Dataset items:

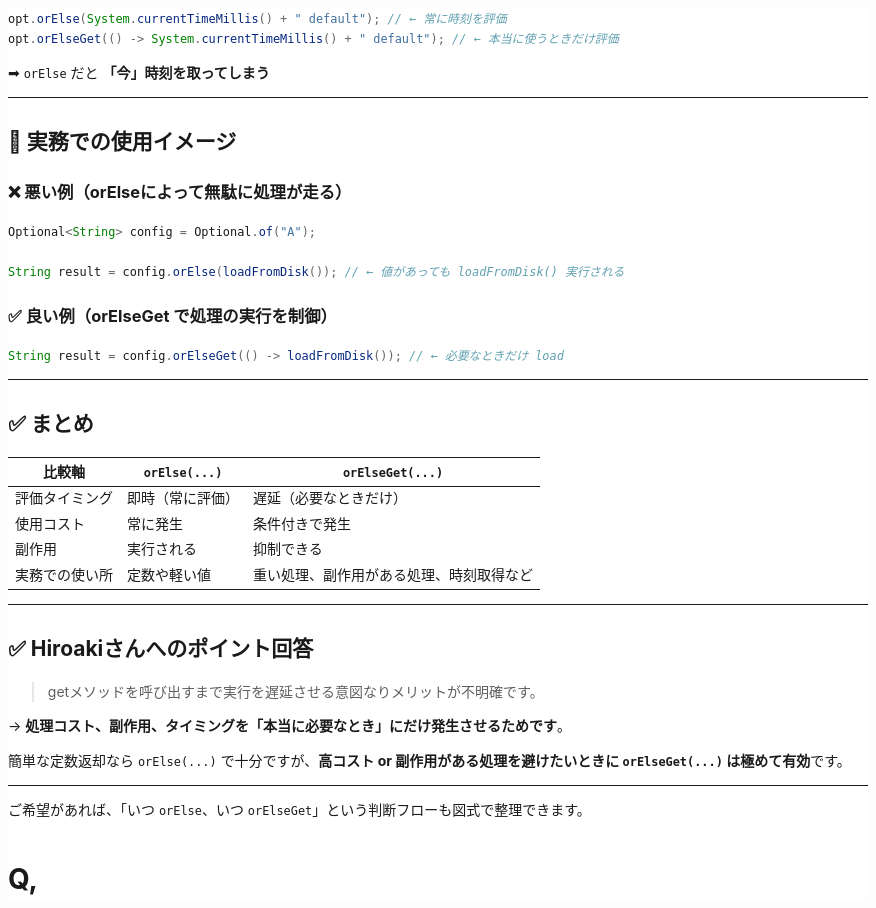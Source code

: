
 ```java
opt.orElse(System.currentTimeMillis() + " default"); // ← 常に時刻を評価
opt.orElseGet(() -> System.currentTimeMillis() + " default"); // ← 本当に使うときだけ評価
```

➡ `orElse` だと **「今」時刻を取ってしまう**

---

## 🧠 実務での使用イメージ

### ❌ 悪い例（orElseによって無駄に処理が走る）

```java
Optional<String> config = Optional.of("A");

String result = config.orElse(loadFromDisk()); // ← 値があっても loadFromDisk() 実行される
```

### ✅ 良い例（orElseGet で処理の実行を制御）

```java
String result = config.orElseGet(() -> loadFromDisk()); // ← 必要なときだけ load
```

---

## ✅ まとめ

| 比較軸 | `orElse(...)` | `orElseGet(...)` |
| --- | --- | --- |
| 評価タイミング | 即時（常に評価） | 遅延（必要なときだけ） |
| 使用コスト | 常に発生 | 条件付きで発生 |
| 副作用 | 実行される | 抑制できる |
| 実務での使い所 | 定数や軽い値 | 重い処理、副作用がある処理、時刻取得など |

---

## ✅ Hiroakiさんへのポイント回答

> getメソッドを呼び出すまで実行を遅延させる意図なりメリットが不明確です。
> 

→ **処理コスト、副作用、タイミングを「本当に必要なとき」にだけ発生させるためです**。

簡単な定数返却なら `orElse(...)` で十分ですが、**高コスト or 副作用がある処理を避けたいときに `orElseGet(...)` は極めて有効**です。

---

ご希望があれば、「いつ `orElse`、いつ `orElseGet`」という判断フローも図式で整理できます。

# Q,
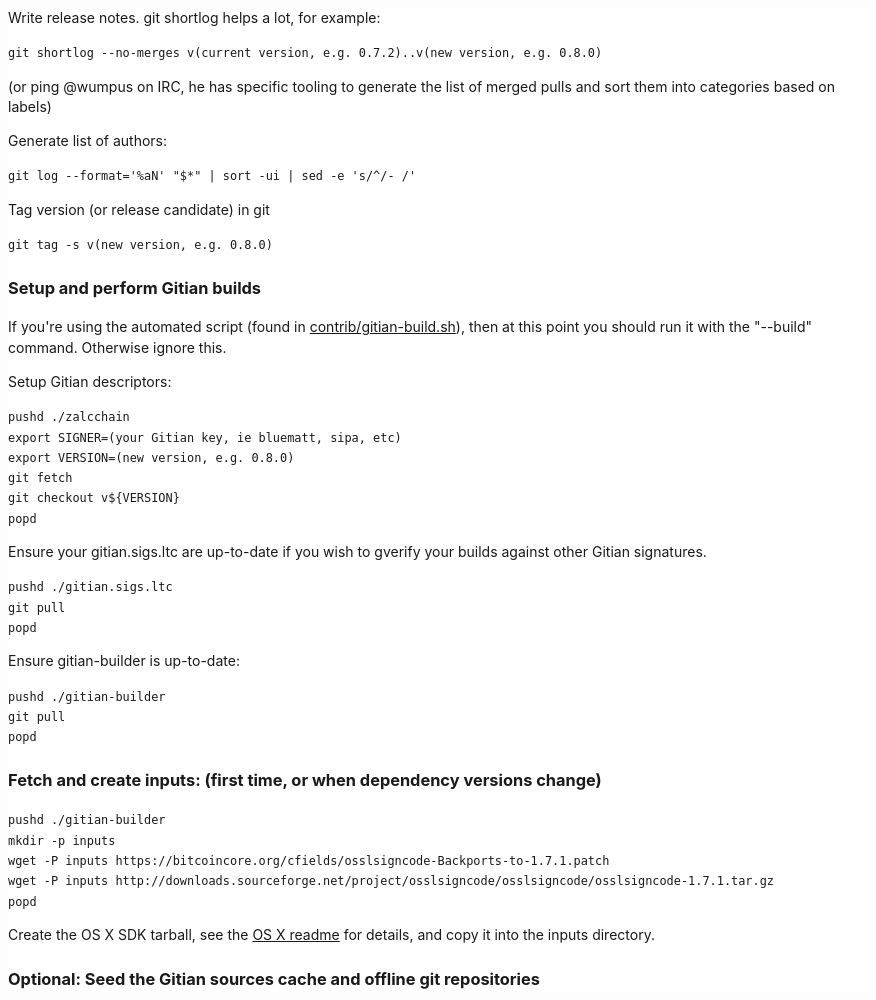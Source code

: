 Write release notes. git shortlog helps a lot, for example:

    git shortlog --no-merges v(current version, e.g. 0.7.2)..v(new version, e.g. 0.8.0)

(or ping @wumpus on IRC, he has specific tooling to generate the list of merged pulls
and sort them into categories based on labels)

Generate list of authors:

    git log --format='%aN' "$*" | sort -ui | sed -e 's/^/- /'

Tag version (or release candidate) in git

    git tag -s v(new version, e.g. 0.8.0)

### Setup and perform Gitian builds

If you're using the automated script (found in [contrib/gitian-build.sh](/contrib/gitian-build.sh)), then at this point you should run it with the "--build" command. Otherwise ignore this.

Setup Gitian descriptors:

    pushd ./zalcchain
    export SIGNER=(your Gitian key, ie bluematt, sipa, etc)
    export VERSION=(new version, e.g. 0.8.0)
    git fetch
    git checkout v${VERSION}
    popd

Ensure your gitian.sigs.ltc are up-to-date if you wish to gverify your builds against other Gitian signatures.

    pushd ./gitian.sigs.ltc
    git pull
    popd

Ensure gitian-builder is up-to-date:

    pushd ./gitian-builder
    git pull
    popd

### Fetch and create inputs: (first time, or when dependency versions change)

    pushd ./gitian-builder
    mkdir -p inputs
    wget -P inputs https://bitcoincore.org/cfields/osslsigncode-Backports-to-1.7.1.patch
    wget -P inputs http://downloads.sourceforge.net/project/osslsigncode/osslsigncode/osslsigncode-1.7.1.tar.gz
    popd

Create the OS X SDK tarball, see the [OS X readme](README_osx.md) for details, and copy it into the inputs directory.

### Optional: Seed the Gitian sources cache and offline git repositories
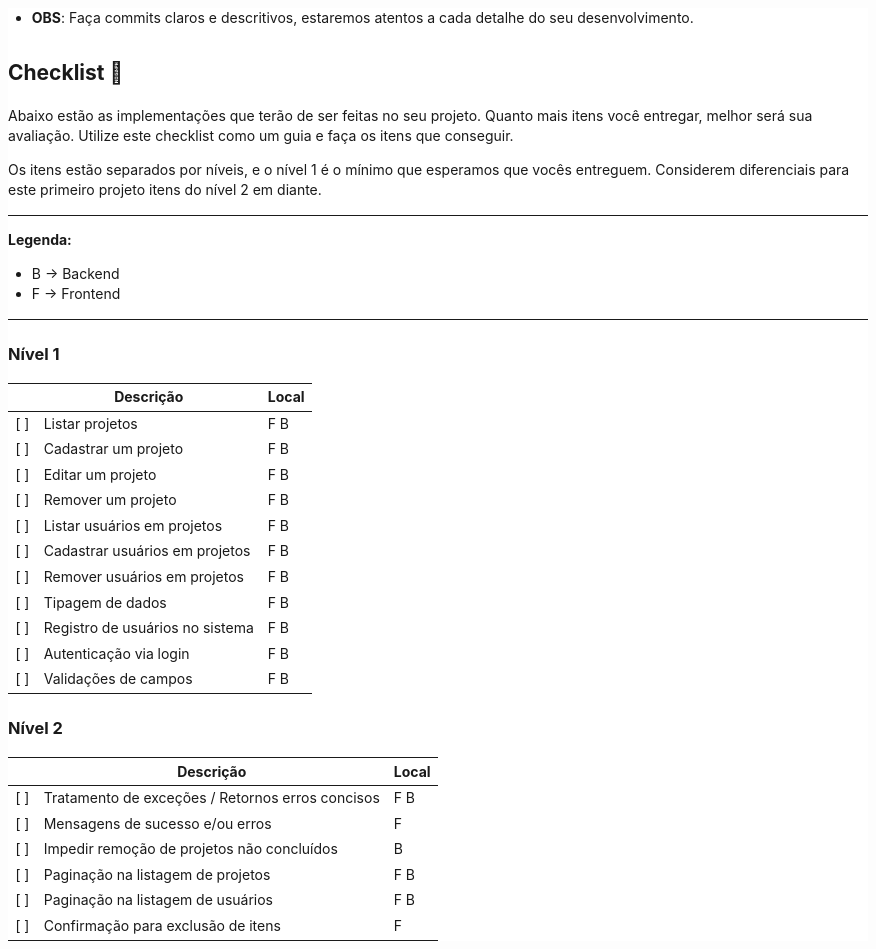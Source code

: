 - **OBS**: Faça commits claros e descritivos, estaremos atentos a cada detalhe do seu desenvolvimento.

## Checklist 📝

Abaixo estão as implementações que terão de ser feitas no seu projeto. Quanto mais itens você entregar, melhor será sua avaliação. Utilize este checklist como um guia e faça os itens que conseguir.

Os itens estão separados por níveis, e o nível 1 é o mínimo que esperamos que vocês entreguem. Considerem diferenciais para este primeiro projeto itens do nível 2 em diante.


---

**Legenda:**

- B -> Backend
- F -> Frontend

---

### Nível 1

|     | Descrição                  | Local |
| --- | -------------------------- | ----- |
| [ ] | Listar projetos            |  F B  |
| [ ] | Cadastrar um projeto       |  F B  |
| [ ] | Editar um projeto          |  F B  |
| [ ] | Remover um projeto         |  F B  |
| [ ] | Listar usuários em projetos             |  F B  |
| [ ] | Cadastrar usuários em projetos       |  F B  |
| [ ] | Remover usuários em projetos         |  F B  |
| [ ] | Tipagem de dados           |  F B  |
| [ ] | Registro de usuários no sistema     |  F B  |
| [ ] | Autenticação via login         |  F B  |
| [ ] | Validações de campos     |  F B  |


### Nível 2

|     | Descrição	                                            | Local |
| --- | ------------------------------------------------      | ----- |
| [ ] |	Tratamento de exceções / Retornos erros concisos	    |  F B  |
| [ ] | Mensagens de sucesso e/ou erros	                      |  F   |
| [ ] | Impedir remoção de projetos não concluídos            |   B   |
| [ ] | Paginação na listagem de projetos	                    |  F B  |
| [ ] | Paginação na listagem de usuários	                    |  F B  |
| [ ] | Confirmação para exclusão de itens	                  |  F   |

## Work to be completed:
Down to the last line, return the entries above exactly, with no pictures.

## Task answer:
Source code

:
 ```java
opt.orElse(System.currentTimeMillis() + " default"); // ← 常に時刻を評価
opt.orElseGet(() -> System.currentTimeMillis() + " default"); // ← 本当に使うときだけ評価
```

➡ `orElse` だと **「今」時刻を取ってしまう**

---

## 🧠 実務での使用イメージ

### ❌ 悪い例（orElseによって無駄に処理が走る）

```java
Optional<String> config = Optional.of("A");

String result = config.orElse(loadFromDisk()); // ← 値があっても loadFromDisk() 実行される
```

### ✅ 良い例（orElseGet で処理の実行を制御）

```java
String result = config.orElseGet(() -> loadFromDisk()); // ← 必要なときだけ load
```

---

## ✅ まとめ

| 比較軸 | `orElse(...)` | `orElseGet(...)` |
| --- | --- | --- |
| 評価タイミング | 即時（常に評価） | 遅延（必要なときだけ） |
| 使用コスト | 常に発生 | 条件付きで発生 |
| 副作用 | 実行される | 抑制できる |
| 実務での使い所 | 定数や軽い値 | 重い処理、副作用がある処理、時刻取得など |

---

## ✅ Hiroakiさんへのポイント回答

> getメソッドを呼び出すまで実行を遅延させる意図なりメリットが不明確です。
> 

→ **処理コスト、副作用、タイミングを「本当に必要なとき」にだけ発生させるためです**。

簡単な定数返却なら `orElse(...)` で十分ですが、**高コスト or 副作用がある処理を避けたいときに `orElseGet(...)` は極めて有効**です。

---

ご希望があれば、「いつ `orElse`、いつ `orElseGet`」という判断フローも図式で整理できます。

# Q,
Source code

: Write release notes. git shortlog helps a lot, for example:

    git shortlog --no-merges v(current version, e.g. 0.7.2)..v(new version, e.g. 0.8.0)

(or ping @wumpus on IRC, he has specific tooling to generate the list of merged pulls
and sort them into categories based on labels)

Generate list of authors:

    git log --format='%aN' "$*" | sort -ui | sed -e 's/^/- /'

Tag version (or release candidate) in git

    git tag -s v(new version, e.g. 0.8.0)

### Setup and perform Gitian builds

If you're using the automated script (found in [contrib/gitian-build.sh](/contrib/gitian-build.sh)), then at this point you should run it with the "--build" command. Otherwise ignore this.

Setup Gitian descriptors:

    pushd ./zalcchain
    export SIGNER=(your Gitian key, ie bluematt, sipa, etc)
    export VERSION=(new version, e.g. 0.8.0)
    git fetch
    git checkout v${VERSION}
    popd

Ensure your gitian.sigs.ltc are up-to-date if you wish to gverify your builds against other Gitian signatures.

    pushd ./gitian.sigs.ltc
    git pull
    popd

Ensure gitian-builder is up-to-date:

    pushd ./gitian-builder
    git pull
    popd

### Fetch and create inputs: (first time, or when dependency versions change)

    pushd ./gitian-builder
    mkdir -p inputs
    wget -P inputs https://bitcoincore.org/cfields/osslsigncode-Backports-to-1.7.1.patch
    wget -P inputs http://downloads.sourceforge.net/project/osslsigncode/osslsigncode/osslsigncode-1.7.1.tar.gz
    popd

Create the OS X SDK tarball, see the [OS X readme](README_osx.md) for details, and copy it into the inputs directory.

### Optional: Seed the Gitian sources cache and offline git repositories
Source code

: - **OBS**: Faça commits claros e descritivos, estaremos atentos a cada detalhe do seu desenvolvimento.

## Checklist 📝

Abaixo estão as implementações que terão de ser feitas no seu projeto. Quanto mais itens você entregar, melhor será sua avaliação. Utilize este checklist como um guia e faça os itens que conseguir.

Os itens estão separados por níveis, e o nível 1 é o mínimo que esperamos que vocês entreguem. Considerem diferenciais para este primeiro projeto itens do nível 2 em diante.


---

**Legenda:**

- B -> Backend
- F -> Frontend

---

### Nível 1

|     | Descrição                  | Local |
| --- | -------------------------- | ----- |
| [ ] | Listar projetos            |  F B  |
| [ ] | Cadastrar um projeto       |  F B  |
| [ ] | Editar um projeto          |  F B  |
| [ ] | Remover um projeto         |  F B  |
| [ ] | Listar usuários em projetos             |  F B  |
| [ ] | Cadastrar usuários em projetos       |  F B  |
| [ ] | Remover usuários em projetos         |  F B  |
| [ ] | Tipagem de dados           |  F B  |
| [ ] | Registro de usuários no sistema     |  F B  |
| [ ] | Autenticação via login         |  F B  |
| [ ] | Validações de campos     |  F B  |


### Nível 2

|     | Descrição	                                            | Local |
| --- | ------------------------------------------------      | ----- |
| [ ] |	Tratamento de exceções / Retornos erros concisos	    |  F B  |
| [ ] | Mensagens de sucesso e/ou erros	                      |  F   |
| [ ] | Impedir remoção de projetos não concluídos            |   B   |
| [ ] | Paginação na listagem de projetos	                    |  F B  |
| [ ] | Paginação na listagem de usuários	                    |  F B  |
| [ ] | Confirmação para exclusão de itens	                  |  F   |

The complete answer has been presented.